Scan the entries that follow for the word "AccountKeyFail", then report every line in which it appears.

*** Block opens ***

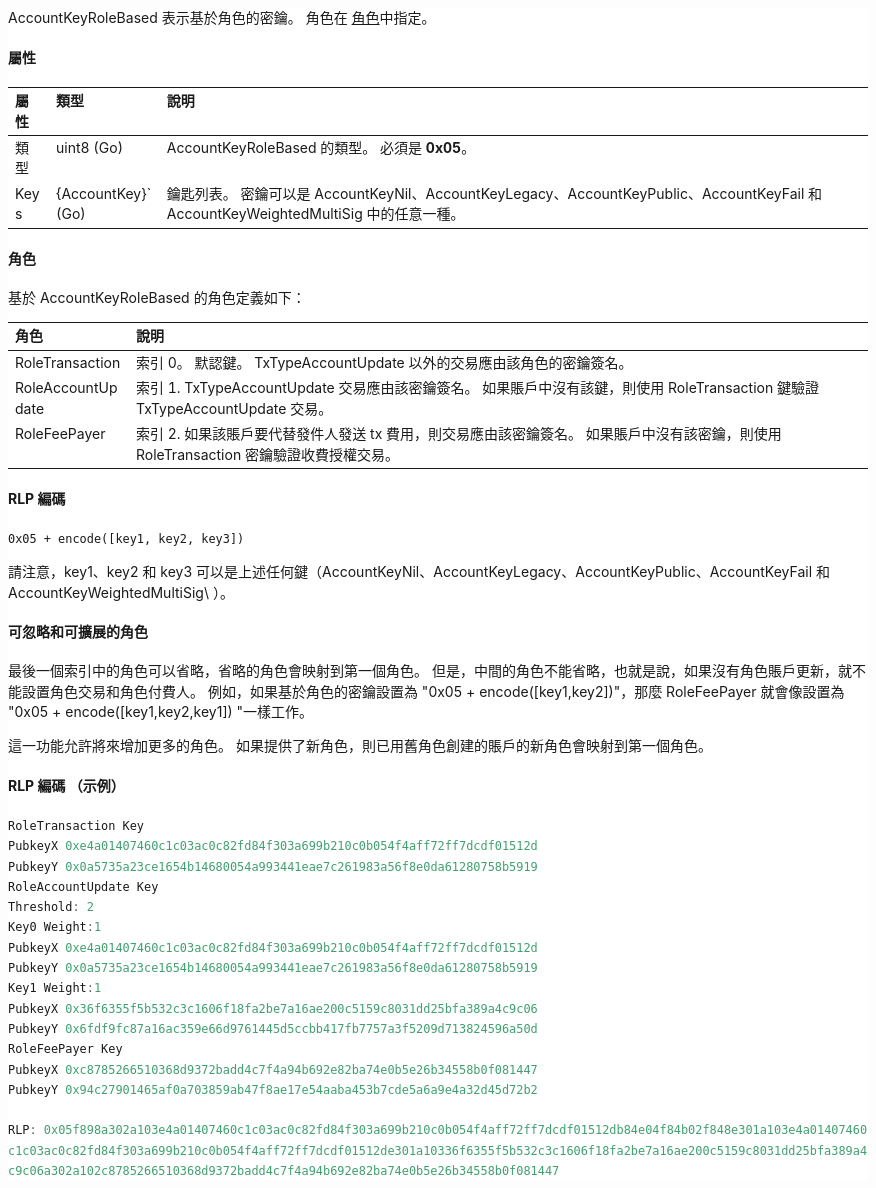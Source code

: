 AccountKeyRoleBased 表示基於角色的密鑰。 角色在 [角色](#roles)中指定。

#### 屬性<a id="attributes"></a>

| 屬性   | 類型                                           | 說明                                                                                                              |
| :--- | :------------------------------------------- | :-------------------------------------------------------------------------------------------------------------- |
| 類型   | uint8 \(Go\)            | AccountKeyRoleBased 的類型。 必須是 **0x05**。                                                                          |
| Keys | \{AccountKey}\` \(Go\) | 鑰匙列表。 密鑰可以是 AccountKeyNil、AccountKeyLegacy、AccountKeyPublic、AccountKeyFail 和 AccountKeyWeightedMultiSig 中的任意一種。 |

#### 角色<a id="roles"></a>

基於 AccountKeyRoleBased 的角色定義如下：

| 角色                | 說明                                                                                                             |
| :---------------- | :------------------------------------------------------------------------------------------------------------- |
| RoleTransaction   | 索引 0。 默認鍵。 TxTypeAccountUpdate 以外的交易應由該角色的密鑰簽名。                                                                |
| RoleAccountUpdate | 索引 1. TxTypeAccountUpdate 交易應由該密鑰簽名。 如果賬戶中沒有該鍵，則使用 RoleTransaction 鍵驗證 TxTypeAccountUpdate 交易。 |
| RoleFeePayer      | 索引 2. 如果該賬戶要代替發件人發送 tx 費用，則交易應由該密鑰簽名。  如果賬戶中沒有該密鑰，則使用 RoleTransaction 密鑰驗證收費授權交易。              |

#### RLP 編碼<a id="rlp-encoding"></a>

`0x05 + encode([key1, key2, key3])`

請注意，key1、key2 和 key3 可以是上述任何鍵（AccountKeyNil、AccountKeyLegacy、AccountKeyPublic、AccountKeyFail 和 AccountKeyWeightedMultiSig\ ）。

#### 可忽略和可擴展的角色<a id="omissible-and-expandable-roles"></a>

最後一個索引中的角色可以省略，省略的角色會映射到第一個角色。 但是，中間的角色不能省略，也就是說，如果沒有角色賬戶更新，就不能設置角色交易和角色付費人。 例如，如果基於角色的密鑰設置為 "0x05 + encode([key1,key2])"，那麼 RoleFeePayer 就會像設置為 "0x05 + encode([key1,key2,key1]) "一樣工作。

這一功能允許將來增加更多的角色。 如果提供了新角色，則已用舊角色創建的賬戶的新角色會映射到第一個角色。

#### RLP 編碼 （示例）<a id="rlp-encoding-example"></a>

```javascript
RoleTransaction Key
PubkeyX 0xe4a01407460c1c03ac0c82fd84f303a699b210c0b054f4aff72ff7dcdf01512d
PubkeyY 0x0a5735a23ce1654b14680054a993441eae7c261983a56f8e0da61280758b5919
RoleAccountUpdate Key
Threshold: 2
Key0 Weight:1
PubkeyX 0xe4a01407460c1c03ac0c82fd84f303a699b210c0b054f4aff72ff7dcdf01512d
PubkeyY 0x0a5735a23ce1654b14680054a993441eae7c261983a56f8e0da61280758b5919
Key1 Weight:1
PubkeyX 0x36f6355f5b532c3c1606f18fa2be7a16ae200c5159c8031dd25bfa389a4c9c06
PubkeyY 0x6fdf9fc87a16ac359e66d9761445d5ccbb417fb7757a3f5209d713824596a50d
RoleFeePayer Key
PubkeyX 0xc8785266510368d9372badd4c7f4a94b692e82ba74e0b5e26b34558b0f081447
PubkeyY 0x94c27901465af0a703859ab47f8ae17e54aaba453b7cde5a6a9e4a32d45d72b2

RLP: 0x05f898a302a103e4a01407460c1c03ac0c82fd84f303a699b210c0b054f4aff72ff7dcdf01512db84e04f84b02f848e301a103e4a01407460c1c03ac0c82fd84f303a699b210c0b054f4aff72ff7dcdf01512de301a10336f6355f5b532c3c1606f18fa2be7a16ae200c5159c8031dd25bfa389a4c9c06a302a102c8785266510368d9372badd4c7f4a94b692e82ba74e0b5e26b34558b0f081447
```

*** Block closes ***

**RESPONSE TO THE TASK:**
| Keys | \{AccountKey}\` \(Go\) | 鑰匙列表。 密鑰可以是 AccountKeyNil、AccountKeyLegacy、AccountKeyPublic、AccountKeyFail 和 AccountKeyWeightedMultiSig 中的任意一種。 |
請注意，key1、key2 和 key3 可以是上述任何鍵（AccountKeyNil、AccountKeyLegacy、AccountKeyPublic、AccountKeyFail 和 AccountKeyWeightedMultiSig\ ）。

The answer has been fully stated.